Beneath this task are records; print exactly the stretch of them from the line with "3. **Email Confirmation**: Check" through the line with "URL is correct.", both ends included.

DATA TO PROCESS below:

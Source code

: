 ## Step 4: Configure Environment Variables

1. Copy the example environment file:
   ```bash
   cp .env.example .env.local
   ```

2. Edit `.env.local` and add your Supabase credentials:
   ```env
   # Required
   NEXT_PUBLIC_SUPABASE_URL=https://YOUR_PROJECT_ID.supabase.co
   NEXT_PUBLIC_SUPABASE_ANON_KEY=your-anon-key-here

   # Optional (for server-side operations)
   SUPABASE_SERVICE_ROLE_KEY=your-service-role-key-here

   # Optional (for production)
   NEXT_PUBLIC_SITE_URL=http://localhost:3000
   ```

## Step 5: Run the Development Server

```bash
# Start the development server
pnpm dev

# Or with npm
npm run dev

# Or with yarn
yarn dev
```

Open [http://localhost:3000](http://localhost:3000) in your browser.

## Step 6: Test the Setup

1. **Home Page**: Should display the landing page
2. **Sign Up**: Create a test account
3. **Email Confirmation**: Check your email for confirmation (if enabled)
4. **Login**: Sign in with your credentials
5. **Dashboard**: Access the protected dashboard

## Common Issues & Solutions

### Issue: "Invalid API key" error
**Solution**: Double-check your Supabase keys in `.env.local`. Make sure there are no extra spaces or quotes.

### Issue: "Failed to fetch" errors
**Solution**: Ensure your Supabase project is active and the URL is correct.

End of DATA TO PROCESS.
DATA TO PROCESS below:

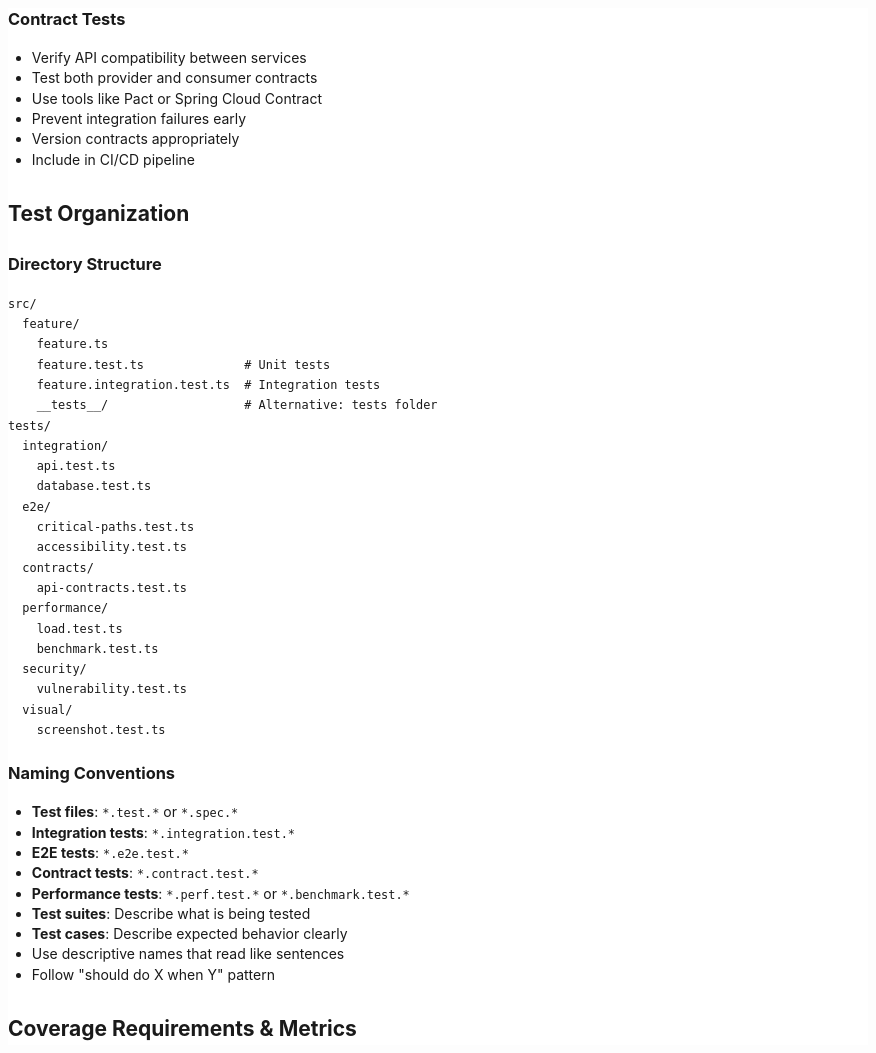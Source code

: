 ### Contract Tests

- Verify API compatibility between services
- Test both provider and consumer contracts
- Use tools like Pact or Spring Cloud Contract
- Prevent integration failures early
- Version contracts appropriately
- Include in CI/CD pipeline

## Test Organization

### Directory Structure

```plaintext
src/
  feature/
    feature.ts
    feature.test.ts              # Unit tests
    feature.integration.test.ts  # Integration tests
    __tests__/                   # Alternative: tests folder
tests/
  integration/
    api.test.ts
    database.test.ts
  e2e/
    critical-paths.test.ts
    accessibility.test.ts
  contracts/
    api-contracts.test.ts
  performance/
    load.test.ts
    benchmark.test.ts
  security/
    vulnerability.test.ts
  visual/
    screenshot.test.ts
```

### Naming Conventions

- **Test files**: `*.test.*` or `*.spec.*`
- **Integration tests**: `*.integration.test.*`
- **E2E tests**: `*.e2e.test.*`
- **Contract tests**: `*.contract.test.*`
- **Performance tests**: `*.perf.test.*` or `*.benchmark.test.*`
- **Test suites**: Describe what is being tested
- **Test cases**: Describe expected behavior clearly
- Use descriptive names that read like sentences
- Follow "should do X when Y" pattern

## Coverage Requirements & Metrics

End of DATA TO PROCESS.

→ YOUR SOLUTION:
3. **Email Confirmation**: Check your email for confirmation (if enabled)
4. **Login**: Sign in with your credentials
5. **Dashboard**: Access the protected dashboard

## Common Issues & Solutions

### Issue: "Invalid API key" error
**Solution**: Double-check your Supabase keys in `.env.local`. Make sure there are no extra spaces or quotes.

### Issue: "Failed to fetch" errors
**Solution**: Ensure your Supabase project is active and the URL is correct.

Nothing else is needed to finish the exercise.